Minimum legal requirements
An employer must provide (usually expressed as a contract of employment) to their employee, as a minimum, certain information about the agreement between the employer and their employee.
This includes the name and address of the employer, when the employee is to start work (and the date of any continuous previous employment), their job title (or job description), their normal place of work, hours of work, remuneration (i.e. their salary or wages), pension provision, annual leave, sickness provisions, disciplinary and grievance arrangements and equal opportunities.
It is essential that the contract of employment provided to the employee is legally correct and enforceable.
These details must be provided to an employee within two months of them starting work.
Employment contract checklist
If you have an existing contract (or a contract you are considering using), there are some key issues you should consider.
What holiday entitlements are specified? How are public and statutory holidays calculated?
Employment contracts should explicitly and clearly state the annual leave an employee is entitled to. It should also state what public and statutory holidays they are entitled to (either in addition to or as part of their annual leave entitlement).
Without a clear definition of holiday entitlement, employees may claim additional holiday entitlement (for example, if they believe they should receive public/statutory holidays in addition to their annual leave entitlement). The calculation of pay for public/statutory holidays should also be clearly explained.
Employees should be made aware of any rules about when they need to take their holiday (for example, within a specific holiday year) and whether unused holiday can be carried forward.
It is essential to ensure that employment contracts provide for at least the minimum level of annual leave to which employees are legally entitled.
Recent changes to holiday entitlement (and forthcoming changes) mean that employment contracts should be checked to ensure they comply with current legislative requirements.
Is there a probationary period for new employees?
An employment contract should include a probationary period for new employees (normally for either three or six months). The advantage of including a probationary period is that an employee can be dismissed for unsuccessful completion of their probation without having to go through a full disciplinary procedure.
Employees under probation still have employment rights (for example, not to be discriminated against). However, employment can be terminated due to unsatisfactory performance or conduct (or even that the employee is unsuitable for the role) without enduring a complex and lengthy dismissal process.
Probationary clauses should include an option for the employer to extend the period if satisfactory performance or conduct has not been demonstrated.
What will happen when the employee has reached normal retirement age?

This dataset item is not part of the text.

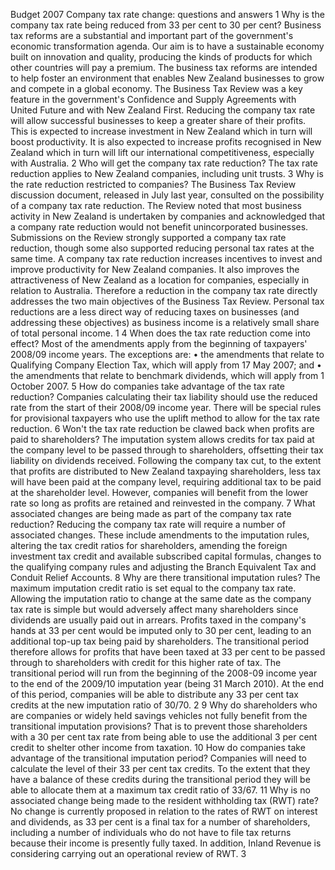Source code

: Budget 2007 Company tax rate change: questions and answers 1 Why is the company tax rate being reduced from 33 per cent to 30 per cent? Business tax reforms are a substantial and important part of the government's economic transformation agenda. Our aim is to have a sustainable economy built on innovation and quality, producing the kinds of products for which other countries will pay a premium. The business tax reforms are intended to help foster an environment that enables New Zealand businesses to grow and compete in a global economy. The Business Tax Review was a key feature in the government's Confidence and Supply Agreements with United Future and with New Zealand First. Reducing the company tax rate will allow successful businesses to keep a greater share of their profits. This is expected to increase investment in New Zealand which in turn will boost productivity. It is also expected to increase profits recognised in New Zealand which in turn will lift our international competitiveness, especially with Australia. 2 Who will get the company tax rate reduction? The tax rate reduction applies to New Zealand companies, including unit trusts. 3 Why is the rate reduction restricted to companies? The Business Tax Review discussion document, released in July last year, consulted on the possibility of a company tax rate reduction. The Review noted that most business activity in New Zealand is undertaken by companies and acknowledged that a company rate reduction would not benefit unincorporated businesses. Submissions on the Review strongly supported a company tax rate reduction, though some also supported reducing personal tax rates at the same time. A company tax rate reduction increases incentives to invest and improve productivity for New Zealand companies. It also improves the attractiveness of New Zealand as a location for companies, especially in relation to Australia. Therefore a reduction in the company tax rate directly addresses the two main objectives of the Business Tax Review. Personal tax reductions are a less direct way of reducing taxes on businesses (and addressing these objectives) as business income is a relatively small share of total personal income. 1 4 When does the tax rate reduction come into effect? Most of the amendments apply from the beginning of taxpayers' 2008/09 income years. The exceptions are: • the amendments that relate to Qualifying Company Election Tax, which will apply from 17 May 2007; and • the amendments that relate to benchmark dividends, which will apply from 1 October 2007. 5 How do companies take advantage of the tax rate reduction? Companies calculating their tax liability should use the reduced rate from the start of their 2008/09 income year. There will be special rules for provisional taxpayers who use the uplift method to allow for the tax rate reduction. 6 Won't the tax rate reduction be clawed back when profits are paid to shareholders? The imputation system allows credits for tax paid at the company level to be passed through to shareholders, offsetting their tax liability on dividends received. Following the company tax cut, to the extent that profits are distributed to New Zealand taxpaying shareholders, less tax will have been paid at the company level, requiring additional tax to be paid at the shareholder level. However, companies will benefit from the lower rate so long as profits are retained and reinvested in the company. 7 What associated changes are being made as part of the company tax rate reduction? Reducing the company tax rate will require a number of associated changes. These include amendments to the imputation rules, altering the tax credit ratios for shareholders, amending the foreign investment tax credit and available subscribed capital formulas, changes to the qualifying company rules and adjusting the Branch Equivalent Tax and Conduit Relief Accounts. 8 Why are there transitional imputation rules? The maximum imputation credit ratio is set equal to the company tax rate. Allowing the imputation ratio to change at the same date as the company tax rate is simple but would adversely affect many shareholders since dividends are usually paid out in arrears. Profits taxed in the company's hands at 33 per cent would be imputed only to 30 per cent, leading to an additional top-up tax being paid by shareholders. The transitional period therefore allows for profits that have been taxed at 33 per cent to be passed through to shareholders with credit for this higher rate of tax. The transitional period will run from the beginning of the 2008-09 income year to the end of the 2009/10 imputation year (being 31 March 2010). At the end of this period, companies will be able to distribute any 33 per cent tax credits at the new imputation ratio of 30/70. 2 9 Why do shareholders who are companies or widely held savings vehicles not fully benefit from the transitional imputation provisions? That is to prevent those shareholders with a 30 per cent tax rate from being able to use the additional 3 per cent credit to shelter other income from taxation. 10 How do companies take advantage of the transitional imputation period? Companies will need to calculate the level of their 33 per cent tax credits. To the extent that they have a balance of these credits during the transitional period they will be able to allocate them at a maximum tax credit ratio of 33/67. 11 Why is no associated change being made to the resident withholding tax (RWT) rate? No change is currently proposed in relation to the rates of RWT on interest and dividends, as 33 per cent is a final tax for a number of shareholders, including a number of individuals who do not have to file tax returns because their income is presently fully taxed. In addition, Inland Revenue is considering carrying out an operational review of RWT. 3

Age discrimination legislation allows employees to request they continue to work beyond the normal retirement age. An employment contract should contain a clause that explains what will happen prior to and when an employee reaches their normal retirement age (and make reference to an appropriate retirement policy).
Without a specific retirement clause, an employee may be able to make a successful claim against their employer for age discrimination.
Is there a smoking policy clause?
The inclusion of a smoking clause into the contract of employment (and the clear prevention of smoking in the workplace) ensures that employees are aware of the restrictions and that a breach of the smoking policy will result in disciplinary action.
If an employer doesn't take reasonable measures to prevent smoking in the workplace, other employees could make a claim against their employer. (Interestingly, it is possible that smokers themselves could also claim their employer didn't adequately prevent them from smoking in the workplace and didn't support them in giving up smoking.)
The clause should cover all enclosed workplaces, including company vehicles.
Are you entitled to make deductions from payroll?
Employers need to make deductions from pay from time to time (for example reclaiming incorrect overpayments or reclaiming monies owed by the employee to the company). A clause should be included to allow an employer to make a deduction from payroll where required.
Without such a clause, an employee could make a claim for unlawful deduction from pay if you deduct their salary for any reason.
Does the contract contain an Internet and email usage clause?
Internet access and email can be misused by employees, with potentially catastrophic effect for an employer. Inappropriate Internet use may cause offence to other employees, compromise the security of IT systems and significantly effect employee productivity. Inappropriate use of email could lead to discrimination or harassment claims, bring the company into disrepute and significantly reduce their productivity.
An employment contract should include a clause to restrict Internet and email use to appropriate company business, clearly inform the employee that inappropriate use may lead to disciplinary action, and explain that Internet access and emails are subject to monitoring by the company.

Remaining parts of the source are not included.